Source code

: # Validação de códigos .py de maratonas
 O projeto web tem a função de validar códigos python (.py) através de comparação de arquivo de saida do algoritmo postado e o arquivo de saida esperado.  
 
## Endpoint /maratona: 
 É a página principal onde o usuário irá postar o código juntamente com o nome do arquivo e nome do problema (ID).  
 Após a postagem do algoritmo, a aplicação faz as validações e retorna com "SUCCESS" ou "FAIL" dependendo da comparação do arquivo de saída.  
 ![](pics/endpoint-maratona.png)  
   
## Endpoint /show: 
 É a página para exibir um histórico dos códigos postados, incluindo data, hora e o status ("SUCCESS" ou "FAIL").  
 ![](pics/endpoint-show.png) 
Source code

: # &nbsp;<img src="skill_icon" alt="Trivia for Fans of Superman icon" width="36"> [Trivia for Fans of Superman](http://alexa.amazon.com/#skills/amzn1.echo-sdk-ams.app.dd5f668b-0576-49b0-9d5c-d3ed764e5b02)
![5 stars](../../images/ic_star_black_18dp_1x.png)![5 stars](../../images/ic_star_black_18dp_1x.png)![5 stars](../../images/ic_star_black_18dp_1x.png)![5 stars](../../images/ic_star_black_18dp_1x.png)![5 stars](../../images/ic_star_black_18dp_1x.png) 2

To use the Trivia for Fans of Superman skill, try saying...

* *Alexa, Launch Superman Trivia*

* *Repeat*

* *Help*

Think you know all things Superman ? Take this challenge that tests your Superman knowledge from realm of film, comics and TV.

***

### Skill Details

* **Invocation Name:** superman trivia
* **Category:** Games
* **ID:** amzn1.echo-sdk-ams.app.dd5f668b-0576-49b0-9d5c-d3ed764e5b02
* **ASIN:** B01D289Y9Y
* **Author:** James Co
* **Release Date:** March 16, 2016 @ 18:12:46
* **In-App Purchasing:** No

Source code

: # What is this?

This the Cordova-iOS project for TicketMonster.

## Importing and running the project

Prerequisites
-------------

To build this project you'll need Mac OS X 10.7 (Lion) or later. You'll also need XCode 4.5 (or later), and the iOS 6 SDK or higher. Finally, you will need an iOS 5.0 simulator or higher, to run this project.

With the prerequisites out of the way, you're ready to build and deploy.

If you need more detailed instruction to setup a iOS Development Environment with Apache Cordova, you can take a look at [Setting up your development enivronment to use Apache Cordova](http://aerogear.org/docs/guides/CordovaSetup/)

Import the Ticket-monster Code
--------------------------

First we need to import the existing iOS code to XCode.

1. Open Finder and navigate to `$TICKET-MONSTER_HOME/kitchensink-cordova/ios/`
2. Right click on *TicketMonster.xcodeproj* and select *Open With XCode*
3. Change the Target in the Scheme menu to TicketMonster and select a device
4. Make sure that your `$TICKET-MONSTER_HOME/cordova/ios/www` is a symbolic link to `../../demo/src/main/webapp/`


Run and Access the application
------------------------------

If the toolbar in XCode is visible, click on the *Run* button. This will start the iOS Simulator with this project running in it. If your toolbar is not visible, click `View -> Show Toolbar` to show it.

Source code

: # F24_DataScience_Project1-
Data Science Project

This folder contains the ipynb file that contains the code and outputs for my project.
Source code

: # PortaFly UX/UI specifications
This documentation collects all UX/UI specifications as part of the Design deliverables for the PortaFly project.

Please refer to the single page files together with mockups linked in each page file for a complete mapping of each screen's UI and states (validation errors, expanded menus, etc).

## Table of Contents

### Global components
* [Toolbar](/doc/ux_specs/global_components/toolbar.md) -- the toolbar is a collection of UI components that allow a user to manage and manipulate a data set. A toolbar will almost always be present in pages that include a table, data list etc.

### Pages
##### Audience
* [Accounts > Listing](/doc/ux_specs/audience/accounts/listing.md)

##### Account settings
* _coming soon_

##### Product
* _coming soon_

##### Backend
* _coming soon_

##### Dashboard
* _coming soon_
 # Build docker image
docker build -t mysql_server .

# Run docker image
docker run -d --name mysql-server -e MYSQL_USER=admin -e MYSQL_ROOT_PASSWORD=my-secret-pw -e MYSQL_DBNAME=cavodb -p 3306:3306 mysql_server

Task prompt -
Search the preceding listing for the word "FAIL" and pull out every line that holds it.

Output for this task -
 Após a postagem do algoritmo, a aplicação faz as validações e retorna com "SUCCESS" ou "FAIL" dependendo da comparação do arquivo de saída.  
 É a página para exibir um histórico dos códigos postados, incluindo data, hora e o status ("SUCCESS" ou "FAIL").  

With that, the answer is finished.